3. SHE WAS BOOK SMART...

Simone, who graduated valedictorian of her high school class, studied at the prestigious Julliard School of Music for a brief period of time before applying to Philadelphia’s Curtis Institute of Music. Unfortunately, Simone was denied admission. For years, she maintained that her race was the reason behind the rejection. But a Curtis faculty member, Vladimir Sokoloff, has gone on record to say that her skin color wasn’t a factor. “It had nothing to do with her…background,” he said in 1992. But Simone ended up getting the last laugh: Two days before her death, the school awarded her an honorary degree.

4. ... WITH DEGREES TO PROVE IT.

Simone—who preferred to be called “doctor Nina Simone”—was also awarded two other honorary degrees, from the University of Massachusetts Amherst and Malcolm X College.

5. HER CAREER WAS ROOTED IN ACTIVISM.

A photo of Nina Simone circa 1969

Gerrit de Bruin

At the age of 12, Simone refused to play at a church revival because her parents had to sit at the back of the hall.
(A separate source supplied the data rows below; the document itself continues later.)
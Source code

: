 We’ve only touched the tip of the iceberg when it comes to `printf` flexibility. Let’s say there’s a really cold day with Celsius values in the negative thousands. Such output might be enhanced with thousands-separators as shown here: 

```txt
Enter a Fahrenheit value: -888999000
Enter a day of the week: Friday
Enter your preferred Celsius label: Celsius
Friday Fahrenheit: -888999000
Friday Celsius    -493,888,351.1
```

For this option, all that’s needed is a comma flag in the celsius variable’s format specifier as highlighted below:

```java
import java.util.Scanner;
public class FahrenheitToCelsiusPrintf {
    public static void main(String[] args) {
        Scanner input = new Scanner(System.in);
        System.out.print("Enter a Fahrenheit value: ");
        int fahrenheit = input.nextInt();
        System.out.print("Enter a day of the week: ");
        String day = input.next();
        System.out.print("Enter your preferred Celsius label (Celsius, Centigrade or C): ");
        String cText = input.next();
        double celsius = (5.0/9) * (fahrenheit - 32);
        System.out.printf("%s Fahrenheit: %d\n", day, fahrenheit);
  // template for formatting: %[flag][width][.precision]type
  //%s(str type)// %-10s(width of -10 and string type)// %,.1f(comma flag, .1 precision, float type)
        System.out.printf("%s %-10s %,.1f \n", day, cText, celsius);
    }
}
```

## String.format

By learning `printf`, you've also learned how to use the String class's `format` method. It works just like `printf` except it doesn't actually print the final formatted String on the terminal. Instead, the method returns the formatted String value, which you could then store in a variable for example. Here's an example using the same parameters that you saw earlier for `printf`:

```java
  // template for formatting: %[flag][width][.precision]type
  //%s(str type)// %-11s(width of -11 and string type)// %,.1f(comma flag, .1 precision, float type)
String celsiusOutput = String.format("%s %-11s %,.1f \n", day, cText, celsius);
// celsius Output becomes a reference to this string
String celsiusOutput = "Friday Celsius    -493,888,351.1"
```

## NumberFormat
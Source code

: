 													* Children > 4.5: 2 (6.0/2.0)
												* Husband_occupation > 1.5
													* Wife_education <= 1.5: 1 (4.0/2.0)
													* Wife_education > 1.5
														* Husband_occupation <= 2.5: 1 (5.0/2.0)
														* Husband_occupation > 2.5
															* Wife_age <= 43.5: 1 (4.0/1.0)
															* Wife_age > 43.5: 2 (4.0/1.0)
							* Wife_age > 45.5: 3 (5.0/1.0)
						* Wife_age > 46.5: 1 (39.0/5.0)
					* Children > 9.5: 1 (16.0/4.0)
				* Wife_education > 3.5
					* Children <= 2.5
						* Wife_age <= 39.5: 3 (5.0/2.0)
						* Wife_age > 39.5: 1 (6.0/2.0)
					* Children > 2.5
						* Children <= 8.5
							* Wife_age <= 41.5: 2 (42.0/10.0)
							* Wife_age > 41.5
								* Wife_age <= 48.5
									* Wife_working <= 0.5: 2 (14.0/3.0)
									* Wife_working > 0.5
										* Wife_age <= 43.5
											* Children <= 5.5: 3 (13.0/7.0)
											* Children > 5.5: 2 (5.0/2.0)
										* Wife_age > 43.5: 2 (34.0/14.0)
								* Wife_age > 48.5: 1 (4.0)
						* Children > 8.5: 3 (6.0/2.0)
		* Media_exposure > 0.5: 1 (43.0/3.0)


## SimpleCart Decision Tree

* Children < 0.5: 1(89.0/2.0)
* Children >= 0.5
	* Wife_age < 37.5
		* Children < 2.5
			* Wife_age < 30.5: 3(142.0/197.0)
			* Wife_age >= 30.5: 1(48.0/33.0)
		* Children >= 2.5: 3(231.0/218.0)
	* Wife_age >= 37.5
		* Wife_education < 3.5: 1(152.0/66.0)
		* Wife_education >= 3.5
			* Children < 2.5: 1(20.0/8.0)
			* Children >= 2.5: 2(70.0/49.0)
From then on, Simone used her art to take a stand. Many of her songs in the '60s, including “Mississippi Goddamn,” “Why (The King of Love Is Dead),” and “Young, Gifted and Black,” addressed the rampant racial injustices of that era.

Unfortunately, her activism wasn't always welcome. Her popularity diminished; venues didn’t invite her to perform, and radio stations didn’t play her songs. But she pressed on—even after the Civil Rights Movement. In 1997, Simone told Interview Magazine that she addressed her songs to the third world. In her own words: “I’m a real rebel with a cause.”

6. ONE OF HER MOST FAMOUS SONGS WAS BANNED.

Mississippi Goddam,” her 1964 anthem, only took her 20 minutes to an hour to write, according to legend—but it made an impact that still stands the test of time. When she wrote it, Simone had been fed up with the country’s racial unrest. Medger Evers, a Mississippi-born civil rights activist, was assassinated in his home state in 1963. That same year, the Ku Klux Klan bombed a Birmingham Baptist church and as a result, four young black girls were killed. Simone took to her notebook and piano to express her sentiments.

“Alabama's gotten me so upset/Tennessee made me lose my rest/And everybody knows about Mississippi Goddam,” she sang.

Some say that the song was banned in Southern radio stations because “goddam” was in the title. But others argue that the subject matter is what caused the stations to return the records cracked in half.

7. SHE NEVER HAD A NUMBER ONE HIT.

Nina Simone released over 40 albums during her decades-spanning career including studio albums, live versions, and compilations, and scored 15 Grammy nominations. But her highest-charting (and her first) hit, “I Loves You, Porgy,” peaked at #2 on the U.S. R&B charts in 1959. Still, her music would go on to influence legendary singers like Roberta Flack and Aretha Franklin.

8. SHE USED HER STYLE TO MAKE A STATEMENT.

Head wraps, bold jewelry, and floor-skimming sheaths were all part of Simone’s stylish rotation. In 1967, she wore the same black crochet fishnet jumpsuit with flesh-colored lining for the entire year. Not only did it give off the illusion of her being naked, but “I wanted people to remember me looking a certain way,” she said. “It made it easier for me.”

9. SHE HAD MANY HOMES.

New York City, Liberia, Barbados, England, Belgium, France, Switzerland, and the Netherlands were all places that Simone called home. She died at her home in Southern France, and her ashes were scattered in several African countries.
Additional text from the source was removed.